The previous 454 sequence of SC172L01 had 19 short contigs (each less than 8 kb) and six genes including four retrotransposase genes. Its alignment to sorghum sequence was puzzling because the six genes aligned to different regions of the sorghum genome. The more complete Sanger sequences of SC172L01 allowed us to align it with the sorghum genome, which revealed chromosomal rearrangements after the divergence of these two species. The BAC SC172L01 aligned largely to sorghum chromosome 10, but a portion aligned to chromosomes 8 and 9 (Figures 6c, d, and Additional File 9). Though the Sanger sequence of SC118L15 was less complete than its 454 sequence, the assembly from Sanger reads further confirmed the local chromosome rearrangements harbored by this BAC (Figure 6e).
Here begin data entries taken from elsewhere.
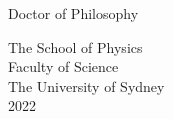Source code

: \begin{titlepage}
\begin{center}
\begin{large}
Doctor of Philosophy

\vspace{0.1in}

The School of Physics\\
Faculty of Science\\
The University of Sydney\\
2022

\end{large}

\end{center}
\end{titlepage}
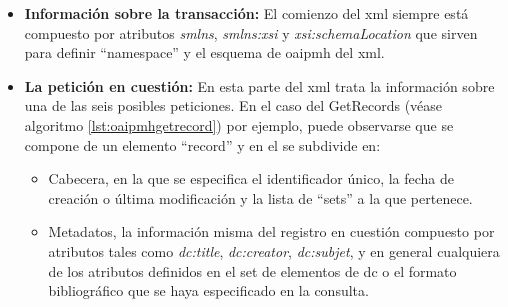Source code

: \begin{itemize}
	\item \textbf{Información sobre la transacción:} El comienzo del \acrshort{xml} siempre está compuesto por atributos \textit{smlns}, \textit{smlns:xsi} y \textit{xsi:schemaLocation} que sirven para definir ``namespace'' y el esquema de \acrshort{oaipmh} del \acrshort{xml}.

	\item \textbf{La petición en cuestión:} En esta parte del \acrshort{xml} trata la información sobre una de las seis posibles peticiones. En el caso del GetRecords (véase algoritmo \ref{lst:oaipmhgetrecord}) por ejemplo, puede observarse que se compone de un elemento ``record'' y en el se subdivide en:
		\begin{itemize}
			\item Cabecera, en la que se especifica el identificador único, la fecha de creación o última modificación y la lista de ``sets'' a la que pertenece.
			\item Metadatos, la información misma del registro en cuestión compuesto por atributos tales como \textit{dc:title}, \textit{dc:creator}, \textit{dc:subjet}, y en general cualquiera de los atributos definidos en el set de elementos de \acrshort{dc}\cite{DCElements} o el formato bibliográfico que se haya especificado en la consulta.
		\end{itemize}
\end{itemize}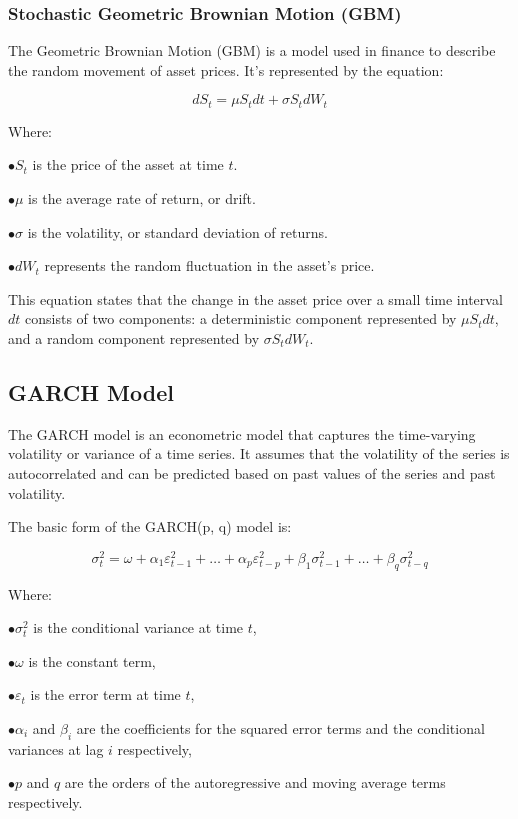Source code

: \subsubsection{Stochastic Geometric Brownian Motion (GBM)}

The Geometric Brownian Motion (GBM) is a model used in finance to describe the random movement of asset prices. It's represented by the equation:

\[
dS_t = \mu S_t dt + \sigma S_t dW_t
\]

Where:

$ \bullet S_t $ is the price of the asset at time $ t $.
 
$ \bullet \mu $ is the average rate of return, or drift.

$ \bullet \sigma $ is the volatility, or standard deviation of returns.

$ \bullet dW_t $ represents the random fluctuation in the asset's price.


This equation states that the change in the asset price over a small time interval \( dt \) consists of two components: a deterministic component represented by \( \mu S_t dt \), and a random component represented by \( \sigma S_t dW_t \).

\subsection{GARCH Model}

The GARCH model is an econometric model that captures the time-varying volatility or variance of a time series. It assumes that the volatility of the series is autocorrelated and can be predicted based on past values of the series and past volatility.

The basic form of the GARCH(p, q) model is:

\[
\sigma_{t}^2 = \omega + \alpha_{1}\varepsilon_{t-1}^2 + \ldots + \alpha_{p}\varepsilon_{t-p}^2 + \beta_{1}\sigma_{t-1}^2 + \ldots + \beta_{q}\sigma_{t-q}^2
\]

Where:

$ \bullet \sigma_{t}^2 $ is the conditional variance at time $ t $,

$ \bullet \omega $ is the constant term,

$ \bullet \varepsilon_{t} $ is the error term at time $ t $,

$ \bullet \alpha_{i} $ and $ \beta_{i} $ are the coefficients for the squared error terms and the conditional variances at lag $ i $ respectively,

$ \bullet p $ and $ q $ are the orders of the autoregressive and moving average terms respectively.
Because of the large number of chromosomes (often >100) and the nature of autopolyploids, both high density genetic mapping and physical mapping have proven to be challenging tasks in sugarcane. Currently, there is no physical map and no saturated genetic map that covers all chromosomes. Alternative approaches would need to be tested for a potential sugarcane genome sequencing project. Our results showed that the sorghum genome is an excellent template for assembly of sugarcane euchromatic sequences. The initial assembly of pooled 454 BAC sequences showed 40% inflation compared with estimated insert sizes, which likely was caused by multiple assemblies of repetitive sequences. After aligning the sequences with the sorghum genome using orthologous genes as anchors, 78.2% of the sugarcane BAC contigs could be ordered unambiguously and 53.1% of the sugarcane BAC sequences aligned with the sorghum genic regions. Sequences that were not aligned consisted of repetitive and non-coding sequences.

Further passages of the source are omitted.